● Your instructions
Report only the number of lines below in which the string "stylish" appears.
─── Material supplied ───
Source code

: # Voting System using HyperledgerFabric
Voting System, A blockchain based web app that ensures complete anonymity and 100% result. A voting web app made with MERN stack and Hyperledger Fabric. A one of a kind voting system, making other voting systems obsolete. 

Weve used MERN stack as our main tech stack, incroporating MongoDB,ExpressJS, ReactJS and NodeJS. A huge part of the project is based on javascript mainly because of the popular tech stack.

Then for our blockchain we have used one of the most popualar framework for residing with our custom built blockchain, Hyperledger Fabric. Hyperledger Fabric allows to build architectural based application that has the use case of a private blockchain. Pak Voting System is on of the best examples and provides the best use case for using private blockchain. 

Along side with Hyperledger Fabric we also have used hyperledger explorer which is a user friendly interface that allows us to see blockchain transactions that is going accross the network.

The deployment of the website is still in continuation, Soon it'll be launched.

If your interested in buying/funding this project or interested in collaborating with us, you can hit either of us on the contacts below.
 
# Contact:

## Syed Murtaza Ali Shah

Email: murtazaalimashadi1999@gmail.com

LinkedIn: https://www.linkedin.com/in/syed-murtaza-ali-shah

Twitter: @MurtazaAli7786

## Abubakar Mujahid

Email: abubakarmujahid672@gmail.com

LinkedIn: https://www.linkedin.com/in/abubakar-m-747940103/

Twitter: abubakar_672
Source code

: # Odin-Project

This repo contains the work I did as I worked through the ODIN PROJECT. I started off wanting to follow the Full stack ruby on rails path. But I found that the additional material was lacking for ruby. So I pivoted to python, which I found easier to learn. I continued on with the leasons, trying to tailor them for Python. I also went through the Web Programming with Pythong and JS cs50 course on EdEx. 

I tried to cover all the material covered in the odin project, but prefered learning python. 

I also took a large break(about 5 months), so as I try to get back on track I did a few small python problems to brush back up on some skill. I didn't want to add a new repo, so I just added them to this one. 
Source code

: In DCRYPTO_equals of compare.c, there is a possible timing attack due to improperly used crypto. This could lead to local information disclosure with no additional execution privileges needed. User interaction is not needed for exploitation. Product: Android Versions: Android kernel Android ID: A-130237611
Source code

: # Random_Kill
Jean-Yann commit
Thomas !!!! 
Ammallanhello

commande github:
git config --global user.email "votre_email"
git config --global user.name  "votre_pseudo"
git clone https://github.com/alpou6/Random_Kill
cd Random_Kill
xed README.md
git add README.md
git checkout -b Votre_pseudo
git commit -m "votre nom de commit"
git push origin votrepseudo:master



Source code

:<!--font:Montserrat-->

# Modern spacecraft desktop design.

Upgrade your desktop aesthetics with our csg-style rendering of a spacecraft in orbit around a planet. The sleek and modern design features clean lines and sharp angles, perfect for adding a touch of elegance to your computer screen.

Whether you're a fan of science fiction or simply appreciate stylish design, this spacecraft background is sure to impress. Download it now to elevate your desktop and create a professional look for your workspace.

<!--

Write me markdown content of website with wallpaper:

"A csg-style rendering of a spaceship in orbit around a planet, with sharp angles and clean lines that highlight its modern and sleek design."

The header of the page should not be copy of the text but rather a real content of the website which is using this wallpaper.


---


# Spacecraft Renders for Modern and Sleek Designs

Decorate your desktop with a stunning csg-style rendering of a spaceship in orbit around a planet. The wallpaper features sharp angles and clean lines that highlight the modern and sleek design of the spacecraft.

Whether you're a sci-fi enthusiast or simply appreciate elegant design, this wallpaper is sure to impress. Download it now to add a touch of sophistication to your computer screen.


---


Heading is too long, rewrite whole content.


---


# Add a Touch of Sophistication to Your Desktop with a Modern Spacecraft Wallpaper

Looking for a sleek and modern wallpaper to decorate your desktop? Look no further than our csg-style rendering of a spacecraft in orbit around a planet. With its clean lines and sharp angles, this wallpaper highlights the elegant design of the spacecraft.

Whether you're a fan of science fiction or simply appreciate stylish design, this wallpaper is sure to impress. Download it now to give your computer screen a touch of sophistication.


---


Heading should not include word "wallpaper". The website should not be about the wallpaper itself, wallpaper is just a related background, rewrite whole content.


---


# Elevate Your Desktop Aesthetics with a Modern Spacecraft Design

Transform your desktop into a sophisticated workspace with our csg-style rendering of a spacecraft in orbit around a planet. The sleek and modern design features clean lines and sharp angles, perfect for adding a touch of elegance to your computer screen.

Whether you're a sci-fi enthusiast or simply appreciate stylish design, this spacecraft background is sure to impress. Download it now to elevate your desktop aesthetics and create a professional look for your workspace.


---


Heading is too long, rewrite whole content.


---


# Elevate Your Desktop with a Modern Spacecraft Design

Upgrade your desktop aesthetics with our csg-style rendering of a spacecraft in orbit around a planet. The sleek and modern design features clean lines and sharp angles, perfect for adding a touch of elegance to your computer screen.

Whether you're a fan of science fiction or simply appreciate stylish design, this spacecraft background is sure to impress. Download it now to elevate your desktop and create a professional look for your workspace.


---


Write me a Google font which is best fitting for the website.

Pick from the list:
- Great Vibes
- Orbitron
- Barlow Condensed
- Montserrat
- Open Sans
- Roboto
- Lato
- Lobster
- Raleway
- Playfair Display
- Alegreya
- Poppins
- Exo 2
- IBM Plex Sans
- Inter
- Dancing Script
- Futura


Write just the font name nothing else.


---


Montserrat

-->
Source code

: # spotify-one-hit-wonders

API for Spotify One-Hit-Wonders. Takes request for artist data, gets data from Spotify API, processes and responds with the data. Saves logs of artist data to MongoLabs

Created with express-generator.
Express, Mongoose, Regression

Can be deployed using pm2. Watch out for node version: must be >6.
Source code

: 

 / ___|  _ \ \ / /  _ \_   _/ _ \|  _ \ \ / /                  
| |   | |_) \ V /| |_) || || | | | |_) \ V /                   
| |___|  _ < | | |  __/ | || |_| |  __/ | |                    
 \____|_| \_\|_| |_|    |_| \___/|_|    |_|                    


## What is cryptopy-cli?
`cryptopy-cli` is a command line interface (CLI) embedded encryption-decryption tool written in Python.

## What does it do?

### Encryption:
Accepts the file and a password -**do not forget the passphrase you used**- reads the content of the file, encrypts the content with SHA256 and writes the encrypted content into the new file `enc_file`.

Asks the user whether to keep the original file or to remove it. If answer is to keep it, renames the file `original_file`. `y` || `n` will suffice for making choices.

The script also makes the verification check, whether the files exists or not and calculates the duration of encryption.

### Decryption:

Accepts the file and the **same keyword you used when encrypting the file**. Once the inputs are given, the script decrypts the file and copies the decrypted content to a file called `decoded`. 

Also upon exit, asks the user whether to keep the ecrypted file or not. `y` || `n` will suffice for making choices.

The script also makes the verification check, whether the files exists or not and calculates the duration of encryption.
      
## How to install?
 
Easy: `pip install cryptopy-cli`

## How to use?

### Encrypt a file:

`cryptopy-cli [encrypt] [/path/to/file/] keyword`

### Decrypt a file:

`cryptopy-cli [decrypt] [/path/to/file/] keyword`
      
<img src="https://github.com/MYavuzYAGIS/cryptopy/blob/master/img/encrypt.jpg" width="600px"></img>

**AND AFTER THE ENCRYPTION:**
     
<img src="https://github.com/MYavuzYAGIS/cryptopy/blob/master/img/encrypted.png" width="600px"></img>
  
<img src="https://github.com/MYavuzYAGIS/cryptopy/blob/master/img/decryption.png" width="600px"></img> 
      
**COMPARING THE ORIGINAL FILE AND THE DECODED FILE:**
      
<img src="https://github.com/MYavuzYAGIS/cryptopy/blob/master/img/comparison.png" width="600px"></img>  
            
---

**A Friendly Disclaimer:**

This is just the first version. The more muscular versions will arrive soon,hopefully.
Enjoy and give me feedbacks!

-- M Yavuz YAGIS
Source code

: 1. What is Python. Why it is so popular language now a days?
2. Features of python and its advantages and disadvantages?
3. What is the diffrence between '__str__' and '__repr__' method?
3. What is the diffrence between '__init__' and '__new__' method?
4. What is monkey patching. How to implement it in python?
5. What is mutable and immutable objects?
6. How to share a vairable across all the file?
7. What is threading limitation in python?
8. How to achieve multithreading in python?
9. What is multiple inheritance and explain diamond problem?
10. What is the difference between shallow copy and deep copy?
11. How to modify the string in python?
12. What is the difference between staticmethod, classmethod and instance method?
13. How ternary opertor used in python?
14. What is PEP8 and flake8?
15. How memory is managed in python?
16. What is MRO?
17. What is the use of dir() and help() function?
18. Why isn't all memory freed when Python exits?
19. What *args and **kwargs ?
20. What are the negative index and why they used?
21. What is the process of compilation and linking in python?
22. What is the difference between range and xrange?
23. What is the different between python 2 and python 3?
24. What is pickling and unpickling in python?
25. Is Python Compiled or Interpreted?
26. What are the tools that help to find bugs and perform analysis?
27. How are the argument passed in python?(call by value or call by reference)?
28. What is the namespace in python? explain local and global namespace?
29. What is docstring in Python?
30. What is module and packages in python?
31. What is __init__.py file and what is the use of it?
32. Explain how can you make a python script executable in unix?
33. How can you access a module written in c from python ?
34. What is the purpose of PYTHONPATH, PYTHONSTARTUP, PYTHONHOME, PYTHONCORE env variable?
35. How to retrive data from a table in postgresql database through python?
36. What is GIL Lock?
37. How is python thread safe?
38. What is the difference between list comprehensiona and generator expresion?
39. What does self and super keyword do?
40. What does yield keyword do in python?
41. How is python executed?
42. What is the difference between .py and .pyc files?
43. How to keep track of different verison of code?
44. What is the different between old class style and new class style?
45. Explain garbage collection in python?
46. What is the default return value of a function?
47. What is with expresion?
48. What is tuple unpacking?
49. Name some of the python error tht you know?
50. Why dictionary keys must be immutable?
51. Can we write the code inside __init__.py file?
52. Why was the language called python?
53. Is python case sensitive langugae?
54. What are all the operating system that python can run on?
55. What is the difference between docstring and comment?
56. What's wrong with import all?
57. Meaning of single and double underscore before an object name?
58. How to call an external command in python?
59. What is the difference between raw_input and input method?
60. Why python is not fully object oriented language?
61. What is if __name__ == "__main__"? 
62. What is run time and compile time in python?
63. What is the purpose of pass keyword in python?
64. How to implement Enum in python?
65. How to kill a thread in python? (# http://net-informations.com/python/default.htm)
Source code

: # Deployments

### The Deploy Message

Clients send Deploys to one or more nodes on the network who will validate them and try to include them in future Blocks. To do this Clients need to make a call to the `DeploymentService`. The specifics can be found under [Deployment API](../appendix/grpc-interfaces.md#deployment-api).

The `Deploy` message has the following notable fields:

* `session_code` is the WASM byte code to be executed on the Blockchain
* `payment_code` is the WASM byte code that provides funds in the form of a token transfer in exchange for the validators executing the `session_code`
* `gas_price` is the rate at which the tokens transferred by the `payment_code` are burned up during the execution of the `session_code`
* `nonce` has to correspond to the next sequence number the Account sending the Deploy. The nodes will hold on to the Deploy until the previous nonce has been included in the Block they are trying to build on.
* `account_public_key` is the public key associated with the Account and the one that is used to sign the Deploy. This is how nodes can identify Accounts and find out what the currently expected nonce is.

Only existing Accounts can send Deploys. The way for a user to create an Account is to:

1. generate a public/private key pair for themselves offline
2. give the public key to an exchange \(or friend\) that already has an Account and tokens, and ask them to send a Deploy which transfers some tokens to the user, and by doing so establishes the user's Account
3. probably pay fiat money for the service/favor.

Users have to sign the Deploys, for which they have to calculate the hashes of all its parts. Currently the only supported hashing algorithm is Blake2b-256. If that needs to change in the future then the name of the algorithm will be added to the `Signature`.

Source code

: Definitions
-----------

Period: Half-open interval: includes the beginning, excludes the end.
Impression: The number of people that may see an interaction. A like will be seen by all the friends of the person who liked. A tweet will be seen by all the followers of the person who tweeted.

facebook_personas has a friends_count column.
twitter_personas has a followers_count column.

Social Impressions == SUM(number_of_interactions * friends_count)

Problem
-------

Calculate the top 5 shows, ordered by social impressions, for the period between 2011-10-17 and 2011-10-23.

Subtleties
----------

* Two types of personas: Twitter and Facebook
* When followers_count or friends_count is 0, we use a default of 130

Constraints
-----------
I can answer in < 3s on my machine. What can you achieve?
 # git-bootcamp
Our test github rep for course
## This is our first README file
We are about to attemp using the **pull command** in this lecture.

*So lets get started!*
───
● Answer below
4